The Feigenbaum family expressed that they are “happy to know that the acquisition of our property will help to increase the size of the preserve.”
“Thanks to this great partnership, the Menantico Preserve now stands at 685 acres of protected open space,” said Rob Ferber, NJ Conservation’s regional manager for the Delaware Bay Watershed. “The preserve is near population centers in downtown Vineland and Millville, and we’re creating a trail system to make it a valuable resource for the community.”
The Preserve features 2.2 miles of the Menantico Creek and its tributaries—part of the federally designated Maurice Wild and Scenic River system. The Menantico Creek is one of the main tributaries of the Maurice, which flows into the Delaware Bay. The property has extraordinary plant and animal diversity.
“We think it’s fantastic and, actually, not a frequent occurrence, when you can expand a preserved area with contiguous land,” said Karla Rossini, executive director of Citizens United (CU) to Protect the Maurice River, one of our area’s leading environmental organizations.
CU, which has its main office in Millville, is dedicated to protecting the area’s watershed and enabling current and future generations to enjoy the environmental, recreational, cultural, and scenic resources along the Maurice.
The NJ Conservation Foundation’s newly acquired property has high conservation value, as it has never been clearcut for farming. Its old growth forest provides habitat for many species like bald eagles, barred owls, and red-headed woodpeckers. Its dense system of tree roots and undisturbed soil filters out pollutants, helping to recharge the Kirkwood-Cohansey Aquifer, South Jersey’s main source of clean drinking water.
“We need to protect the land to protect the water,” said Tim Dillingham, executive director of the American Littoral Society. “This is an exceptionally valuable place, and we are proud to have been part of the partnership that brought this all together.
“The Littoral Society continues to work in the Delaware Bayshore area because preserving open space will not only help save forests and wildlife habitat, but also improve water quality rivers in the bay and its tributaries,” he added.
CU Maurice River had worked for many years with U.S. Fish and Wildlife Service to protect the stream in this area from the threat of invasive aquatic plants. As part of a national study on mercury contamination in ecosystems, it also visited multiple times to gather samples from the stream with volunteer community scientists.
“And so, when the first [Conservation Foundation] acquisition was made in 2018,” Rossini said,“we jumped at the opportunity to lend a helping hand in the preservation process by organizing a large-scale clean-up where a large team of volunteers cleared immense piles of debris, rubble, litter, and other discarded waste from various locations throughout the tract.”

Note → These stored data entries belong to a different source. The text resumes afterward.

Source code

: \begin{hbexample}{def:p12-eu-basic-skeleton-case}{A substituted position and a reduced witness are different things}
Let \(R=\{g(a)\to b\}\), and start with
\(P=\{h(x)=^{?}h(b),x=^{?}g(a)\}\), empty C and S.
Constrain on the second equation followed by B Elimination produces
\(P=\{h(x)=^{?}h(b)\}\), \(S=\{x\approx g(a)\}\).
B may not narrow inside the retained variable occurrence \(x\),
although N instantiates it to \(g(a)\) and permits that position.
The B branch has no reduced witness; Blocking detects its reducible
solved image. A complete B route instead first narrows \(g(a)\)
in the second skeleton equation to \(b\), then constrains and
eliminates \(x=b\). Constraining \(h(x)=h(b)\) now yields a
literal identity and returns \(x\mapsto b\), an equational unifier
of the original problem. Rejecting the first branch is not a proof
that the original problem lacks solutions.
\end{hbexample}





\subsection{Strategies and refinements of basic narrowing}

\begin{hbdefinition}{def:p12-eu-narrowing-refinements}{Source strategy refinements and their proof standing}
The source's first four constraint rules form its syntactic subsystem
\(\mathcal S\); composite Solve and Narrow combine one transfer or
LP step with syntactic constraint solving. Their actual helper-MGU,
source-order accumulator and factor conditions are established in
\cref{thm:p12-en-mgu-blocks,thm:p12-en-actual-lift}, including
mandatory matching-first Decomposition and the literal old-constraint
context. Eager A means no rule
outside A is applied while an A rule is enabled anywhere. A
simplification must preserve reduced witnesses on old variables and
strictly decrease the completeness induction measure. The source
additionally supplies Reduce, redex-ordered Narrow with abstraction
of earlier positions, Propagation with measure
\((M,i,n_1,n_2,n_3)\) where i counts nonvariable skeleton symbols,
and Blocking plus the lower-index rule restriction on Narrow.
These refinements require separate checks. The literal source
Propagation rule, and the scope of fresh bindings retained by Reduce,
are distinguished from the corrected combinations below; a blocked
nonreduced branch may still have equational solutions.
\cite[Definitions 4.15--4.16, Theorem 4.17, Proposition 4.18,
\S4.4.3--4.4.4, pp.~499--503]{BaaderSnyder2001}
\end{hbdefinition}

The Fish and Wildlife crew removed hazardous material from old agricultural dumping grounds in the forest.
The addition of the Feigenbaum property is the second expansion of NJ Conservation’s Menantico Creek Preserve supported through the Open Space Institute’s (OSI) Delaware River Watershed Protection Fund, which seeks to protect water quality in the Delaware River Basin.
“This new addition to the preserve is a win that supports ecological connectivity and water quality,” said Rossini. “CU Maurice River extends its gratitude to NJ Conservation Foundation for its continued dedication to the preservation of the outstanding resource values of the Wild and Scenic Menantico Creek.”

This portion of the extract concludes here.